Saturday, December 15, 2012

Governor’s Road traffic a complex issue

Kitty MacLeod died for lack of a crosswalk (Opinion, Dec. 10)

Letters, Hamilton Spectator, December 15, 2012

To suppose that Kitty MacLeod died for lack of a crosswalk on Governor’s Road opposite St. Joseph’s Villa is to hold a misguided view of public policy. Any public policy based on one death or the possibility of “someone getting killed” cannot be reasonable. If it were, in the absurd extreme, we would have a crosswalk at every point where a pedestrian chose to cross a road, an all-way stop or signal at every intersection.

The contributing factors in MacLeod’s death are many. Those within the purview of municipal policy extend back in time at least to the approval of Governor’s Estates with no provision for adequate vehicle access. Simply painting a new lane line on a roadway without widening it in anticipation of greatly increased volume does not create a new lane. Moreover, the pedestrian-operated signals at Creekside-Hatt and Creekside-Ogilvie are, for most who encounter them, more of a problem than a solution.
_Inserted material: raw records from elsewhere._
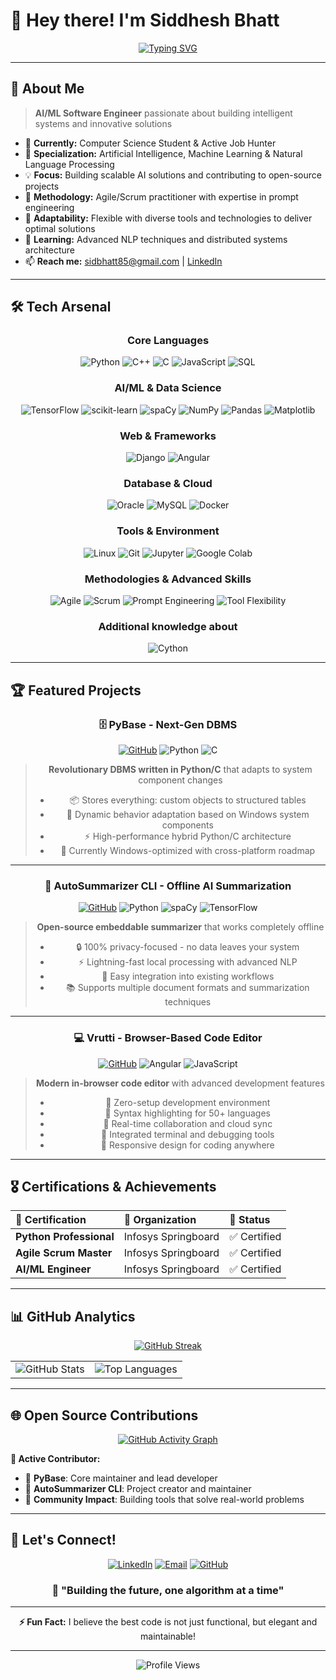 # 👋 Hey there! I'm Siddhesh Bhatt

<div align="center">
  
[![Typing SVG](https://readme-typing-svg.herokuapp.com?font=Fira+Code&size=30&duration=3000&pause=1000&color=00D9FF&center=true&vCenter=true&width=600&lines=Software+Engineer;AI%2FML+%26+NLP+Specialist;Python+Developer;Open+Source+Contributor)](https://git.io/typing-svg)

</div>

---

## 🚀 About Me

> **AI/ML Software Engineer** passionate about building intelligent systems and innovative solutions

- 🎯 **Currently:** Computer Science Student & Active Job Hunter
- 🔬 **Specialization:** Artificial Intelligence, Machine Learning & Natural Language Processing
- 💡 **Focus:** Building scalable AI solutions and contributing to open-source projects
- 🚀 **Methodology:** Agile/Scrum practitioner with expertise in prompt engineering
- 🔧 **Adaptability:** Flexible with diverse tools and technologies to deliver optimal solutions
- 🌱 **Learning:** Advanced NLP techniques and distributed systems architecture
- 📫 **Reach me:** [sidbhatt85@gmail.com](mailto:sidbhatt85@gmail.com) | [LinkedIn](https://www.linkedin.com/in/siddheshbhatt/)

---

## 🛠️ Tech Arsenal

<div align="center">

### **Core Languages**
![Python](https://img.shields.io/badge/Python-3776AB?style=for-the-badge&logo=python&logoColor=white)
![C++](https://img.shields.io/badge/C++-00599C?style=for-the-badge&logo=cplusplus&logoColor=white)
![C](https://img.shields.io/badge/C-A8B9CC?style=for-the-badge&logo=c&logoColor=black)
![JavaScript](https://img.shields.io/badge/JavaScript-F7DF1E?style=for-the-badge&logo=javascript&logoColor=black)
![SQL](https://img.shields.io/badge/SQL-4479A1?style=for-the-badge&logo=postgresql&logoColor=white)

### **AI/ML & Data Science**
![TensorFlow](https://img.shields.io/badge/TensorFlow-FF6F00?style=for-the-badge&logo=tensorflow&logoColor=white)
![scikit-learn](https://img.shields.io/badge/scikit--learn-F7931E?style=for-the-badge&logo=scikit-learn&logoColor=white)
![spaCy](https://img.shields.io/badge/spaCy-09A3D5?style=for-the-badge&logo=spacy&logoColor=white)
![NumPy](https://img.shields.io/badge/NumPy-013243?style=for-the-badge&logo=numpy&logoColor=white)
![Pandas](https://img.shields.io/badge/Pandas-150458?style=for-the-badge&logo=pandas&logoColor=white)
![Matplotlib](https://img.shields.io/badge/Matplotlib-11557c?style=for-the-badge&logo=python&logoColor=white)

### **Web & Frameworks**
![Django](https://img.shields.io/badge/Django-092E20?style=for-the-badge&logo=django&logoColor=white)
![Angular](https://img.shields.io/badge/Angular-DD0031?style=for-the-badge&logo=angular&logoColor=white)


### **Database & Cloud**
![Oracle](https://img.shields.io/badge/Oracle-F80000?style=for-the-badge&logo=oracle&logoColor=white)
![MySQL](https://img.shields.io/badge/MySQL-4479A1?style=for-the-badge&logo=mysql&logoColor=white)
![Docker](https://img.shields.io/badge/Docker-2496ED?style=for-the-badge&logo=docker&logoColor=white)

### **Tools & Environment**
![Linux](https://img.shields.io/badge/Linux-FCC624?style=for-the-badge&logo=linux&logoColor=black)
![Git](https://img.shields.io/badge/Git-F05032?style=for-the-badge&logo=git&logoColor=white)
![Jupyter](https://img.shields.io/badge/Jupyter-F37626?style=for-the-badge&logo=jupyter&logoColor=white)
![Google Colab](https://img.shields.io/badge/Google_Colab-F9AB00?style=for-the-badge&logo=googlecolab&logoColor=white)

### **Methodologies & Advanced Skills**
![Agile](https://img.shields.io/badge/Agile-0052CC?style=for-the-badge&logo=agile&logoColor=white)
![Scrum](https://img.shields.io/badge/Scrum-FF6B35?style=for-the-badge&logo=scrumalliance&logoColor=white)
![Prompt Engineering](https://img.shields.io/badge/Prompt_Engineering-00D4AA?style=for-the-badge&logo=openai&logoColor=white)
![Tool Flexibility](https://img.shields.io/badge/Tool_Adaptability-8A2BE2?style=for-the-badge&logo=tools&logoColor=white)

### **Additional knowledge about**
![Cython](https://img.shields.io/badge/ctypes-3776AB?style=for-the-badge&logo=python&logoColor=white)

</div>

---

## 🏆 Featured Projects

<div align="center">

### 🗄️ **PyBase** - Next-Gen DBMS
[![GitHub](https://img.shields.io/badge/GitHub-181717?style=for-the-badge&logo=github&logoColor=white)](https://github.com/UnboundSB/PyBase)
![Python](https://img.shields.io/badge/Python-3776AB?style=flat-square&logo=python&logoColor=white)
![C](https://img.shields.io/badge/C-A8B9CC?style=flat-square&logo=c&logoColor=black)

> **Revolutionary DBMS written in Python/C** that adapts to system component changes
> - 📦 Stores everything: custom objects to structured tables
> - 🔄 Dynamic behavior adaptation based on Windows system components
> - ⚡ High-performance hybrid Python/C architecture
> - 🎯 Currently Windows-optimized with cross-platform roadmap

---

### 📝 **AutoSummarizer CLI** - Offline AI Summarization
[![GitHub](https://img.shields.io/badge/GitHub-181717?style=for-the-badge&logo=github&logoColor=white)](https://github.com/UnboundSB/AutoSummarizer-CLI)
![Python](https://img.shields.io/badge/Python-3776AB?style=flat-square&logo=python&logoColor=white)
![spaCy](https://img.shields.io/badge/spaCy-09A3D5?style=flat-square&logo=spacy&logoColor=white)
![TensorFlow](https://img.shields.io/badge/TensorFlow-FF6F00?style=flat-square&logo=tensorflow&logoColor=white)

> **Open-source embeddable summarizer** that works completely offline
> - 🔒 100% privacy-focused - no data leaves your system
> - ⚡ Lightning-fast local processing with advanced NLP
> - 🔧 Easy integration into existing workflows
> - 📚 Supports multiple document formats and summarization techniques

---

### 💻 **Vrutti** - Browser-Based Code Editor
[![GitHub](https://img.shields.io/badge/GitHub-181717?style=for-the-badge&logo=github&logoColor=white)](https://github.com/UnboundSB/Vrutti)
![Angular](https://img.shields.io/badge/Angular-DD0031?style=flat-square&logo=angular&logoColor=white)
![JavaScript](https://img.shields.io/badge/JavaScript-F7DF1E?style=flat-square&logo=javascript&logoColor=black)

> **Modern in-browser code editor** with advanced development features
> - 🚀 Zero-setup development environment
> - 🎨 Syntax highlighting for 50+ languages
> - 💾 Real-time collaboration and cloud sync
> - 🔧 Integrated terminal and debugging tools
> - 📱 Responsive design for coding anywhere

</div>

---

## 🎖️ Certifications & Achievements

<div align="center">

| 🏅 **Certification** | 🏢 **Organization** | 📅 **Status** |
|:---------------------|:---------------------|:---------------|
| **Python Professional** | Infosys Springboard | ✅ Certified |
| **Agile Scrum Master** | Infosys Springboard | ✅ Certified |
| **AI/ML Engineer** | Infosys Springboard | ✅ Certified |

</div>

---

## 📊 GitHub Analytics

<div align="center">
  
[![GitHub Streak](https://streak-stats.demolab.com?user=UnboundSB&theme=tokyonight&hide_border=true&border_radius=10)](https://git.io/streak-stats)

<table>
  <tr>
    <td>
      <img src="https://github-readme-stats.vercel.app/api?username=UnboundSB&show_icons=true&theme=tokyonight&hide_border=true&border_radius=10" alt="GitHub Stats"/>
    </td>
    <td>
      <img src="https://github-readme-stats.vercel.app/api/top-langs/?username=UnboundSB&layout=compact&theme=tokyonight&hide_border=true&border_radius=10" alt="Top Languages"/>
    </td>
  </tr>
</table>

</div>

---

## 🌐 Open Source Contributions

<div align="center">

[![GitHub Activity Graph](https://github-readme-activity-graph.vercel.app/graph?username=UnboundSB&theme=tokyo-night&hide_border=true)](https://github.com/UnboundSB)

</div>

**🚀 Active Contributor:**
- 🔧 **PyBase**: Core maintainer and lead developer
- 📝 **AutoSummarizer CLI**: Project creator and maintainer
- 🌟 **Community Impact**: Building tools that solve real-world problems

---

## 🤝 Let's Connect!

<div align="center">

[![LinkedIn](https://img.shields.io/badge/LinkedIn-0077B5?style=for-the-badge&logo=linkedin&logoColor=white)](https://www.linkedin.com/in/siddheshbhatt/)
[![Email](https://img.shields.io/badge/Email-D14836?style=for-the-badge&logo=gmail&logoColor=white)](mailto:sidbhatt85@gmail.com)
[![GitHub](https://img.shields.io/badge/GitHub-181717?style=for-the-badge&logo=github&logoColor=white)](https://github.com/UnboundSB)

### 💬 **"Building the future, one algorithm at a time"**

---

**⚡ Fun Fact:** I believe the best code is not just functional, but elegant and maintainable!

</div>

---

<div align="center">
  <img src="https://komarev.com/ghpvc/?username=UnboundSB&color=00d9ff&style=for-the-badge&label=PROFILE+VIEWS" alt="Profile Views"/>
</div>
“Everybody knows” (with a nod to Leonard Cohen) that the Ogilvie-Governor’s intersection has been dysfunctional from a traffic perspective for years. Its geometrics, lane markings, permitted moves, lane widths and approaches are all in need of a rigorous rethink given the volumes of vehicles, pedestrians, transit riders, cyclists, and scooters who take their chances every day.

Before Councillor Russ Powers acts to bring forward a crosswalk planned for 2017, with its guarantee of serious collateral discontent, I’d like to propose a community user-driven review of traffic policy and operations for the area centred on the Governor’s-Ogilvie intersection.